International credit rating agency Fitch Ratings expects Turkish banks to have continued resilience to economic shocks as they still retain reasonable capitalization and liquidity, Fitch Financial Institutions Director Lindsey Liddell said Tuesday.
Evaluating Turkish banks’ outlook for Anadolu Agency, Liddell said the agency expects their performance to remain reasonable and for sector return on equity (ROE) to remain in the low double-digit range this year.
But Liddell warned that the banks will face some challenges amid a slower growth environment in the country.
“However, challenges remain given the slower growth environment compared to historical levels, margin pressure from competition, and likely further asset quality pressures as loans season,” Liddell said. “Particularly considering the sector’s high level of foreign currency lending and the sharp devaluation of the local currency in 2015.”

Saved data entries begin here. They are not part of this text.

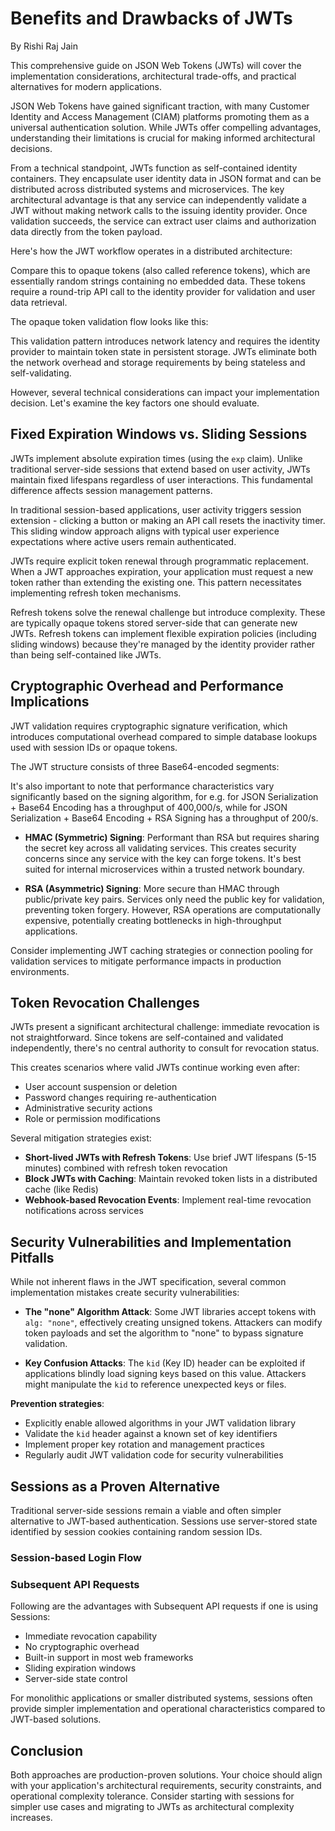 # Benefits and Drawbacks of JWTs

By Rishi Raj Jain

This comprehensive guide on JSON Web Tokens (JWTs) will cover the implementation considerations, architectural trade-offs, and practical alternatives for modern applications.

JSON Web Tokens have gained significant traction, with many Customer Identity and Access Management (CIAM) platforms promoting them as a universal authentication solution. While JWTs offer compelling advantages, understanding their limitations is crucial for making informed architectural decisions.

From a technical standpoint, JWTs function as self-contained identity containers. They encapsulate user identity data in JSON format and can be distributed across distributed systems and microservices. The key architectural advantage is that any service can independently validate a JWT without making network calls to the issuing identity provider. Once validation succeeds, the service can extract user claims and authorization data directly from the token payload.

Here's how the JWT workflow operates in a distributed architecture:

<insert-fig>

Compare this to opaque tokens (also called reference tokens), which are essentially random strings containing no embedded data. These tokens require a round-trip API call to the identity provider for validation and user data retrieval.

The opaque token validation flow looks like this:

<insert-fig>

This validation pattern introduces network latency and requires the identity provider to maintain token state in persistent storage. JWTs eliminate both the network overhead and storage requirements by being stateless and self-validating.

However, several technical considerations can impact your implementation decision. Let's examine the key factors one should evaluate.

## Fixed Expiration Windows vs. Sliding Sessions

JWTs implement absolute expiration times (using the `exp` claim). Unlike traditional server-side sessions that extend based on user activity, JWTs maintain fixed lifespans regardless of user interactions. This fundamental difference affects session management patterns.

In traditional session-based applications, user activity triggers session extension - clicking a button or making an API call resets the inactivity timer. This sliding window approach aligns with typical user experience expectations where active users remain authenticated.

JWTs require explicit token renewal through programmatic replacement. When a JWT approaches expiration, your application must request a new token rather than extending the existing one. This pattern necessitates implementing refresh token mechanisms.

Refresh tokens solve the renewal challenge but introduce complexity. These are typically opaque tokens stored server-side that can generate new JWTs. Refresh tokens can implement flexible expiration policies (including sliding windows) because they're managed by the identity provider rather than being self-contained like JWTs.

## Cryptographic Overhead and Performance Implications

JWT validation requires cryptographic signature verification, which introduces computational overhead compared to simple database lookups used with session IDs or opaque tokens.

The JWT structure consists of three Base64-encoded segments:

<insert-fig>

It's also important to note that performance characteristics vary significantly based on the signing algorithm, for e.g. for JSON Serialization + Base64 Encoding has a throughput of 400,000/s, while for JSON Serialization + Base64 Encoding + RSA Signing has a throughput of 200/s.

- **HMAC (Symmetric) Signing**: Performant than RSA but requires sharing the secret key across all validating services. This creates security concerns since any service with the key can forge tokens. It's best suited for internal microservices within a trusted network boundary.

- **RSA (Asymmetric) Signing**: More secure than HMAC through public/private key pairs. Services only need the public key for validation, preventing token forgery. However, RSA operations are computationally expensive, potentially creating bottlenecks in high-throughput applications.

Consider implementing JWT caching strategies or connection pooling for validation services to mitigate performance impacts in production environments.

## Token Revocation Challenges

JWTs present a significant architectural challenge: immediate revocation is not straightforward. Since tokens are self-contained and validated independently, there's no central authority to consult for revocation status.

This creates scenarios where valid JWTs continue working even after:

- User account suspension or deletion
- Password changes requiring re-authentication
- Administrative security actions
- Role or permission modifications

Several mitigation strategies exist:

- **Short-lived JWTs with Refresh Tokens**: Use brief JWT lifespans (5-15 minutes) combined with refresh token revocation
- **Block JWTs with Caching**: Maintain revoked token lists in a distributed cache (like Redis)
- **Webhook-based Revocation Events**: Implement real-time revocation notifications across services

## Security Vulnerabilities and Implementation Pitfalls

While not inherent flaws in the JWT specification, several common implementation mistakes create security vulnerabilities:

- **The "none" Algorithm Attack**: Some JWT libraries accept tokens with `alg: "none"`, effectively creating unsigned tokens. Attackers can modify token payloads and set the algorithm to "none" to bypass signature validation.

- **Key Confusion Attacks**: The `kid` (Key ID) header can be exploited if applications blindly load signing keys based on this value. Attackers might manipulate the `kid` to reference unexpected keys or files.

**Prevention strategies**:

- Explicitly enable allowed algorithms in your JWT validation library
- Validate the `kid` header against a known set of key identifiers
- Implement proper key rotation and management practices
- Regularly audit JWT validation code for security vulnerabilities

## Sessions as a Proven Alternative

Traditional server-side sessions remain a viable and often simpler alternative to JWT-based authentication. Sessions use server-stored state identified by session cookies containing random session IDs.

### Session-based Login Flow

<insert-fig>

### Subsequent API Requests

Following are the advantages with Subsequent API requests if one is using Sessions:

- Immediate revocation capability
- No cryptographic overhead
- Built-in support in most web frameworks
- Sliding expiration windows
- Server-side state control

For monolithic applications or smaller distributed systems, sessions often provide simpler implementation and operational characteristics compared to JWT-based solutions.

## Conclusion

Both approaches are production-proven solutions. Your choice should align with your application's architectural requirements, security constraints, and operational complexity tolerance. Consider starting with sessions for simpler use cases and migrating to JWTs as architectural complexity increases.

Liddell said that Turkish bank’s capital buffers (meaning mandatory capital) have fallen mainly as a result of the depreciation of the Turkish lira.
The Turkish lira has lost nearly 25 percent of its value against the U.S. dollar since 2014.

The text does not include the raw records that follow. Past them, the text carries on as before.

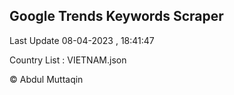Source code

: 

## Google Trends Keywords Scraper 
 
Last Update 08-04-2023 , 18:41:47

Country List :
VIETNAM.json



© Abdul Muttaqin 
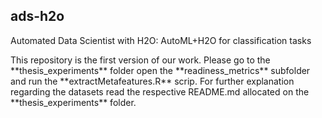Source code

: ## ads-h2o

Automated Data Scientist with H2O: AutoML+H2O for classification tasks

</p>
This repository is the first version of our work.
Please go to the **thesis_experiments** folder open the **readiness_metrics** subfolder and run the **extractMetafeatures.R** scrip.
For further explanation regarding the datasets read the respective README.md allocated on the **thesis_experiments** folder.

Consequently, “additional capital is likely to be required at some banks in the medium term. However, sector total capital adequacy currently remains adequate supported by generally solid pre-impairment profit, adequate reserve coverage of non-performing loans, and adequate internal capital generation.” Liddell said.
“We expect sector loan growth in the mid double-digit range in 2016 but with the main focus on local currency as opposed to foreign currency-denominated loan growth.”

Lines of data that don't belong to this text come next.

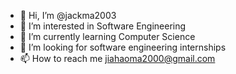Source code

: - 👋 Hi, I’m @jackma2003
- 👀 I’m interested in Software Engineering
- 🌱 I’m currently learning Computer Science 
- 💞️ I’m looking for software engineering internships
- 📫 How to reach me jiahaoma2000@gmail.com

<!---
jackma2003/jackma2003 is a ✨ special ✨ repository because its `README.md` (this file) appears on your GitHub profile.
You can click the Preview link to take a look at your changes.
--->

The level of economic growth in Turkey is closely correlated to banking sector performance in terms of business volumes (both loans and fee income) and asset quality, according to Liddell.
“Certain segments, and notably SMEs, are more vulnerable to the slower growth environment,” Liddell added.
The rating agency forecasts gross domestic products (GDP) growth of around 3.5 percent in 2016 and 2017, “which should support a moderate level of banking sector loan growth and profitability although we also expect some moderate asset quality weakening,” Liddell said.
As the share of participation banks in the Turkish banking sector is currently limited at around 5 percent of sector assets as of the end of last year, Liddell said the government has a strategy to boost this share to 15 percent of sector assets in the medium to long term, which would increase sector diversification.
“Such a target would require rapid growth in the participation banking segment, likely driven by new entrants to the market and increasing penetration. However, the limited range of sharia-compliant instruments remains a constraint on Turkish participation banks’ funding, investing, and lending while competition from both conventional and peer participation banks is also tough,” Liddell added.